"I want to dedicate this award to my son, who has been wearing a Superman costume for the past 47 days."
"Yay Supermommy!" The 4-year-old yells from the back. We all laugh.
"Every day he asks me to tell him stories of people who need 'Help, help!'" More laughs. "Lots of people told him that they liked his cape when they came in, but the truth is that we all wear capes underneath our coats."
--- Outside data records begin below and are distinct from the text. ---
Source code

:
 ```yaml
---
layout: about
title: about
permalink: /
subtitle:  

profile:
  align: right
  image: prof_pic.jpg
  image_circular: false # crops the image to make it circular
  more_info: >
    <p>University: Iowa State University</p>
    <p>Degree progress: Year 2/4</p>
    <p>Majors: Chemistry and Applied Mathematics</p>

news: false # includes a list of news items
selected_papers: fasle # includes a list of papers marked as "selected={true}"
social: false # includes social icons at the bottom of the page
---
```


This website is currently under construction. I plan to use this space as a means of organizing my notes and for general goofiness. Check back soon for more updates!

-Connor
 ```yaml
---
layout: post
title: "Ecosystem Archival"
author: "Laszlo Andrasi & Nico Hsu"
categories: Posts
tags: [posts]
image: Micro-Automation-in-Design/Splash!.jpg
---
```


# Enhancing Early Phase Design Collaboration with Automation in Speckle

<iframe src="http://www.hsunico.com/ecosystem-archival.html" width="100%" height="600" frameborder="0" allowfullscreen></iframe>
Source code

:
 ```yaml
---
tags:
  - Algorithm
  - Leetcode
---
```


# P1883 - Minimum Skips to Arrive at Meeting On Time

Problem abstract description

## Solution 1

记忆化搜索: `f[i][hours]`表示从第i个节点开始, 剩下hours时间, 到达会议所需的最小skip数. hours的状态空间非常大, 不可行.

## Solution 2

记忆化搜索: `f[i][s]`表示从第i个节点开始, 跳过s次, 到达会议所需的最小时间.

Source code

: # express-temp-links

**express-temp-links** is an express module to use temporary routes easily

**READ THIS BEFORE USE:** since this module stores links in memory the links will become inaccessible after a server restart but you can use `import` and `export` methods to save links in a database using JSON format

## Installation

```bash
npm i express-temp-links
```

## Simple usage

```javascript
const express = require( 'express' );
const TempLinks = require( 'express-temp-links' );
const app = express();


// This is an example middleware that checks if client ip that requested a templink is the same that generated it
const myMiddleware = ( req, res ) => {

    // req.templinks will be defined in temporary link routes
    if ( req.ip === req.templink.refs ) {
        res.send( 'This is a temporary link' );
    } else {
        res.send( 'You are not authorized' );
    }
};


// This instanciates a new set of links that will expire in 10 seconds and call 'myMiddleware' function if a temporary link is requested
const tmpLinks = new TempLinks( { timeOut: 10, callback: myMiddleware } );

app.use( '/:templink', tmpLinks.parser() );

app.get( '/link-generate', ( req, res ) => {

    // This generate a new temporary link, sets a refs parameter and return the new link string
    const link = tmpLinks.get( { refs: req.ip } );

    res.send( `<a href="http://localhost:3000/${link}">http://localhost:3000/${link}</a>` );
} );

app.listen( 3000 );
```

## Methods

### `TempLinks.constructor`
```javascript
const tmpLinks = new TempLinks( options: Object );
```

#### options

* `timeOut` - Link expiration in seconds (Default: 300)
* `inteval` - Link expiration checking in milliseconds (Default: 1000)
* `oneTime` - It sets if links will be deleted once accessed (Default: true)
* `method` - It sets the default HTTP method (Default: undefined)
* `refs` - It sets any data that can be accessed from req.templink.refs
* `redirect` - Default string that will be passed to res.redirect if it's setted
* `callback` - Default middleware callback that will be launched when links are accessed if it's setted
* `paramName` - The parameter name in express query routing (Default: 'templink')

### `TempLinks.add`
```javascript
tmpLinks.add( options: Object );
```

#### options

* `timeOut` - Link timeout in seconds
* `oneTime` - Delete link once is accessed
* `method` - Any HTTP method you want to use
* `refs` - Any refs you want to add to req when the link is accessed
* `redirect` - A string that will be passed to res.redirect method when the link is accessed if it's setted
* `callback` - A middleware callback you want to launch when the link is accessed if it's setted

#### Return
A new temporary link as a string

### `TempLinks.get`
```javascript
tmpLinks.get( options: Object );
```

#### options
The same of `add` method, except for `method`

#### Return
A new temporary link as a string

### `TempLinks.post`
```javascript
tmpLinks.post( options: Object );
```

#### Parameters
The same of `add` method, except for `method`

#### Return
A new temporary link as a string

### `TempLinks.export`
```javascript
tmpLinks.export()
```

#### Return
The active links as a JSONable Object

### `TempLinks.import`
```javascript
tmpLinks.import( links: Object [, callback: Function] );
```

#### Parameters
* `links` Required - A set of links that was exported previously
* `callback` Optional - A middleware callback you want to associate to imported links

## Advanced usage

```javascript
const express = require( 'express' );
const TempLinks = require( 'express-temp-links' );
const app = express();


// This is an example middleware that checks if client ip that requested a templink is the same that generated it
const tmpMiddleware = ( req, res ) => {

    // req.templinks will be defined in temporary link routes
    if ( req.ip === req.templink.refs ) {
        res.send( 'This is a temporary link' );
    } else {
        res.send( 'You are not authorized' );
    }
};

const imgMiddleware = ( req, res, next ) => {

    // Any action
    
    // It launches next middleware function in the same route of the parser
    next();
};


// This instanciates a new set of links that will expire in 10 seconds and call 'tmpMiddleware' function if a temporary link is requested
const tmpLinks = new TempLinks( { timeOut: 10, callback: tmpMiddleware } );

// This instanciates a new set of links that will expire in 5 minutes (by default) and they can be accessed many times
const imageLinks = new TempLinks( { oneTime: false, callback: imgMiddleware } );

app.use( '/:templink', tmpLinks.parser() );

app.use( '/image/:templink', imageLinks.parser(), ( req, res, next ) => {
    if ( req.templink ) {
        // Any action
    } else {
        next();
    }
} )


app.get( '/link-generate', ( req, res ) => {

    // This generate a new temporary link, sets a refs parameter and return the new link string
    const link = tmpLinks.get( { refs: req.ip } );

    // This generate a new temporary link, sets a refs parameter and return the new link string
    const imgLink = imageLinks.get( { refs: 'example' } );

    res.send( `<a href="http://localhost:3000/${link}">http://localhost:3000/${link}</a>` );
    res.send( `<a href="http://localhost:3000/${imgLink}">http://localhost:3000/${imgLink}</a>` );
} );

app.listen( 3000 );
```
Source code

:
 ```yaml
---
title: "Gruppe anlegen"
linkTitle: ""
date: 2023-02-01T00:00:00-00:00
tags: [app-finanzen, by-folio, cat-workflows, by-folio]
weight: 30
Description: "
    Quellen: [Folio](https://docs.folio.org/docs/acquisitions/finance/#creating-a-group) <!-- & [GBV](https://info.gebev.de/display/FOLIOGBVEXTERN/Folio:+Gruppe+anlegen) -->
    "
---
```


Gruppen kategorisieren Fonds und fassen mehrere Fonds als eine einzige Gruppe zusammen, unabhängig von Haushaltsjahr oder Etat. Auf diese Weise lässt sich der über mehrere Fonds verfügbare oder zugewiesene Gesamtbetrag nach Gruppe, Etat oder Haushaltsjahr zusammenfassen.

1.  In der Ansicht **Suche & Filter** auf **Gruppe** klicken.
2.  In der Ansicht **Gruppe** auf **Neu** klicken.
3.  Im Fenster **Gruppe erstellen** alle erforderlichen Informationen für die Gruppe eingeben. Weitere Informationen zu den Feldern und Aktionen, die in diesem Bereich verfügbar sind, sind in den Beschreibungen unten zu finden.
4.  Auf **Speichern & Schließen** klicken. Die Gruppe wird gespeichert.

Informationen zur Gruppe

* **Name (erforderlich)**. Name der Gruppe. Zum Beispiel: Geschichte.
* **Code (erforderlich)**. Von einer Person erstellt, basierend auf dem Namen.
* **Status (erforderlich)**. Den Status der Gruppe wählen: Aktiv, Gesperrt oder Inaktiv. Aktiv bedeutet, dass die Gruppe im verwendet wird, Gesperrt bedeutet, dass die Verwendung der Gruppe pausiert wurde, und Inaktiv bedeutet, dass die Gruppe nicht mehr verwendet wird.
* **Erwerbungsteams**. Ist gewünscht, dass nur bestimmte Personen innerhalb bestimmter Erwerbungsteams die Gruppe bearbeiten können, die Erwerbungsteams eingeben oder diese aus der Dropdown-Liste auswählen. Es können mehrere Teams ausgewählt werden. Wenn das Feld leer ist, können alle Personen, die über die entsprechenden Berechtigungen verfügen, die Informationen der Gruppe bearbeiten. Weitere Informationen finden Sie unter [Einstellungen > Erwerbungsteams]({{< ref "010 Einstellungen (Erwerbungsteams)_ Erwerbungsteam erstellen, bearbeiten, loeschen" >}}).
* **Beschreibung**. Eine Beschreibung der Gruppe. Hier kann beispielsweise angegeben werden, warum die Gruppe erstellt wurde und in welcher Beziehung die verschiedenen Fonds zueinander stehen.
It's daunting. Knowing that in 3 days, I will become my patient's biggest advocate, the member of their health care team that sees them the most, knows the most about them. No matter how much we remind them that we are still only students, we become "Doc" to them. We will become, in a very real sense, heroes. Heroes who have to break the news of cancer to a man with 4 small children at home. Heroes who get to assist on emergency surgery to save someone's life. Heroes who bring their patients ice cream sandwiches, and who understand what it's like to be in an unfamiliar environment, with everyone speaking a language you don't understand, not knowing what will happen to you. It's daunting. And it's thrilling. I am about to embark on a journey that will teach me more and push me more than I would have ever dreamed. I will have the opportunity to touch people in their most vulnerable moments, to see real healing. It's a calling that has few equals in this world, and I don't say that out of arrogance, because I question every day whether I have what it takes, and why God brought me here. I say it out of reverence and awe for the things I know I will experience in my career, for the gift of being a physician. I hope that I will be able to share some of it with all of you, but the longer I'm in this field, the more I realize how hard it is for outsiders to understand the great responsibility we hold, the gravity of our decisions, the toll it takes on us, but how we wouldn't trade it for anything. (Again, I say that not out of arrogance, but awe.)
The resident (Supermommy) closed by thanking the students she'd had the chance to work with, commenting that many times she found her patients' rooms empty when she went looking for them. The students had taken their patients for a walk around the hospital. "And as they walked," she said, "I could just see a flash of red underneath their short white coats."
1 comment:
i'm really proud of you! and feel free to talk doctor to me at anytime - i probably won't understand a word, but will lovingly nod my head and smile.
hope things are off to a good start!